[Haskell-cafe] Hugs vs GHC (again) was: Re: Some random newbiequestions

Sun Jan 9 14:03:44 EST 2005

"Simon Marlow" <simonmar at microsoft.com> writes:

>  - Do the character class functions (isUpper, isAlpha etc.) work
>    correctly on the full range of Unicode characters?  This is true in
>    Hugs.  It's true with GHC on some systems (basically we were lazy
>    and used the underlying C library's support here, which is patchy).

It's not obvious what the predicates should really mean, e.g. should
isDigit and isHexDigit include non-ASCII digits or should isSpace
include non-breaking space characters. Haskell 98 report gives some
guidelines which don't necessarily coincide with the C practice nor
with expectations from Unicode people.

Once this is agreed, it would be easy to make scripts which generate
C code from UnicodeData.txt tables from Unicode. I think table-driven
predicates and toUpper/toLower should better be implemented in C;
Haskell is not good at static constant tables with numbers.

Another issue is that the set of predicates provided by Haskell 98
library report is not enough to implement e.g. a Haskell 98 lexer,
which needs "any Unicode symbol or punctuation". Case mapping would
be better done string -> string rather than character -> character;
this breaks a long established Haskell interface. Case mapping is
locale-sensitive (in very minor ways). Haskell doesn't provide
algorithms like normalization or collation. In general the Haskell 98
interface is not enough for complex Unicode processing.

>  - Can you do String I/O in some encoding of Unicode?  No Haskell
>    compiler has support for this yet, and there are design decisions
>    to be made.

The problem with designing an API of recoders is that depending on
whether the recoder is implemented in Haskell or interfaced from C, it
needs different data representation. Pure Haskell recoders prefer lazy
lists of characters or bytes (except that a desire to detect source
errors or characters unavailable in the target encoding breaks this),
while high performance C prefers pointers to buffers with chunks of
text.

Transparent recoding makes some behavior hard to express. Imagine
parsing HTTP headers followed by "\r\n\r\n" and a binary file. If you
read headers line by line and decoding is performed in blocks, then
once you determine where the headers end it's too late to find the
start of the binary file: a part of it has already been decoded into
text. You have to determine the end of the headers while working with
bytes, not characters, and only convert the first part. Not performing
the recoding in blocks is tricky if the decoder is implemented in C.
Giving 1-byte buffers for lots of iconv() calls is not nice.
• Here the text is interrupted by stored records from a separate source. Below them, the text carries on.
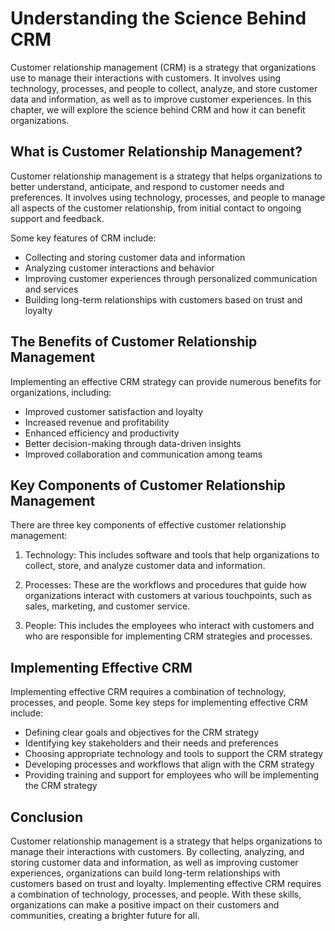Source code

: Understanding the Science Behind CRM
==========================================================================================

Customer relationship management (CRM) is a strategy that organizations use to manage their interactions with customers. It involves using technology, processes, and people to collect, analyze, and store customer data and information, as well as to improve customer experiences. In this chapter, we will explore the science behind CRM and how it can benefit organizations.

What is Customer Relationship Management?
-----------------------------------------

Customer relationship management is a strategy that helps organizations to better understand, anticipate, and respond to customer needs and preferences. It involves using technology, processes, and people to manage all aspects of the customer relationship, from initial contact to ongoing support and feedback.

Some key features of CRM include:

* Collecting and storing customer data and information
* Analyzing customer interactions and behavior
* Improving customer experiences through personalized communication and services
* Building long-term relationships with customers based on trust and loyalty

The Benefits of Customer Relationship Management
------------------------------------------------

Implementing an effective CRM strategy can provide numerous benefits for organizations, including:

* Improved customer satisfaction and loyalty
* Increased revenue and profitability
* Enhanced efficiency and productivity
* Better decision-making through data-driven insights
* Improved collaboration and communication among teams

Key Components of Customer Relationship Management
--------------------------------------------------

There are three key components of effective customer relationship management:

1. Technology: This includes software and tools that help organizations to collect, store, and analyze customer data and information.

2. Processes: These are the workflows and procedures that guide how organizations interact with customers at various touchpoints, such as sales, marketing, and customer service.

3. People: This includes the employees who interact with customers and who are responsible for implementing CRM strategies and processes.

Implementing Effective CRM
--------------------------

Implementing effective CRM requires a combination of technology, processes, and people. Some key steps for implementing effective CRM include:

* Defining clear goals and objectives for the CRM strategy
* Identifying key stakeholders and their needs and preferences
* Choosing appropriate technology and tools to support the CRM strategy
* Developing processes and workflows that align with the CRM strategy
* Providing training and support for employees who will be implementing the CRM strategy

Conclusion
----------

Customer relationship management is a strategy that helps organizations to manage their interactions with customers. By collecting, analyzing, and storing customer data and information, as well as improving customer experiences, organizations can build long-term relationships with customers based on trust and loyalty. Implementing effective CRM requires a combination of technology, processes, and people. With these skills, organizations can make a positive impact on their customers and communities, creating a brighter future for all.
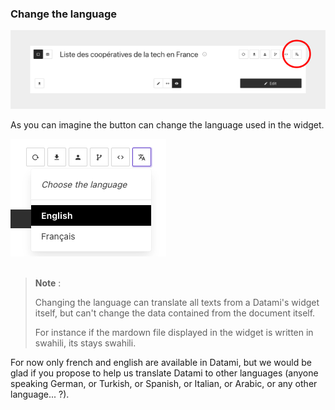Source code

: ### Change the language

<div>
  <img
    alt="TUTORIAL-ACTIONS-CHANGE_LOCALE"
    src="https://raw.githubusercontent.com/multi-coop/datami-website-content/main/images/tutorial/commented/tutorial-09.png"
    />
</div>

As you can imagine the button <span class="icon"><i class="mdi mdi-translate"></i></span> can change the language used in the widget.

<div>
  <img
    alt="TUTORIAL-ACTIONS-CHANGE_LOCALE-DIALOG"
    src="https://raw.githubusercontent.com/multi-coop/datami-website-content/main/images/tutorial/actions-language.png"
    />
</div>

<br>

> **Note** :
>  
> Changing the language can translate all texts from a Datami's widget itself, but can't change the data contained from the document itself.
>
> For instance if the mardown file displayed in the widget is written in swahili, its stays swahili. 

For now only french and english are available in Datami, but we would be glad if you propose to help us translate Datami to other languages (anyone speaking German, or Turkish, or Spanish, or Italian, or Arabic, or any other language... ?).
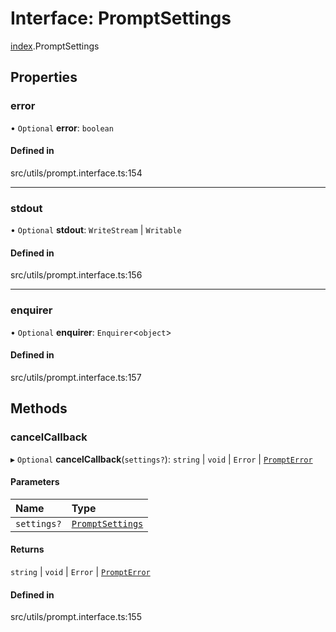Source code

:# Interface: PromptSettings

[index](../modules/index.md).PromptSettings

## Properties

### error

• `Optional` **error**: `boolean`

#### Defined in

src/utils/prompt.interface.ts:154

___

### stdout

• `Optional` **stdout**: `WriteStream` \| `Writable`

#### Defined in

src/utils/prompt.interface.ts:156

___

### enquirer

• `Optional` **enquirer**: `Enquirer`<`object`\>

#### Defined in

src/utils/prompt.interface.ts:157

## Methods

### cancelCallback

▸ `Optional` **cancelCallback**(`settings?`): `string` \| `void` \| `Error` \| [`PromptError`](../classes/index.PromptError.md)

#### Parameters

| Name | Type |
| :------ | :------ |
| `settings?` | [`PromptSettings`](index.PromptSettings.md) |

#### Returns

`string` \| `void` \| `Error` \| [`PromptError`](../classes/index.PromptError.md)

#### Defined in

src/utils/prompt.interface.ts:155
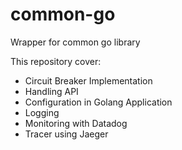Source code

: # common-go
Wrapper for common go library

This repository cover:
- Circuit Breaker Implementation
- Handling API
- Configuration in Golang Application
- Logging
- Monitoring with Datadog
- Tracer using Jaeger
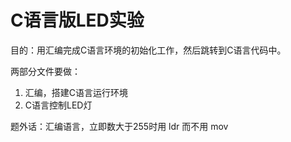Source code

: # C语言版LED实验

目的：用汇编完成C语言环境的初始化工作，然后跳转到C语言代码中。

两部分文件要做：
1. 汇编，搭建C语言运行环境
2. C语言控制LED灯

题外话：汇编语言，立即数大于255时用 ldr 而不用 mov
Or imagine parsing a HTML file with the encoding specified inside
it in a <meta> element. Switching the encoding in the middle is
incompatible with buffering. Maybe the best option is to parse the
beginning in ISO-8859-1 just to determine the encoding, and then
reparse everything again once the encoding is known.

If characters are recoded automatically on I/O, one is tempted to
extend the framework for other conversions like compression, line
ending convention, HTML character escaping etc.

>  - What about Unicode FilePaths?  This was discussed a few months ago
>    on the haskell(-cafe) list, no support yet in any compiler.

Nobody knows what the semantics should be.

I've once written elsewhere a short report about handling filename
encodings in various languages and environments which use Unicode as
their string representation. Here it is (I've been later corrected
that Unicode non-characters are valid in UTF-x):

I describe here languages which exclusively use Unicode strings.
Some languages have both byte strings and Unicode strings (e.g. Python)
and then byte strings are generally used for strings exchanged with
the OS, the programmer is responsible for the conversion if he wishes
to use Unicode.

I consider situations when the encoding is implicit. For I/O of file
contents it's always possible to set the encoding explicitly somehow.

Corrections are welcome. This is mostly based on experimentation.

Java (Sun)
----------

Strings are UTF-16.

Filenames are assumed to be in the locale encoding.

a) Interpreting. Bytes which cannot be converted are replaced by U+FFFD.

b) Creating. Characters which cannot be converted are replaced by "?".

Command line arguments and standard I/O are treated in the same way.

Java (GNU)
----------

Strings are UTF-16.

Filenames are assumed to be in Java-modified UTF-8.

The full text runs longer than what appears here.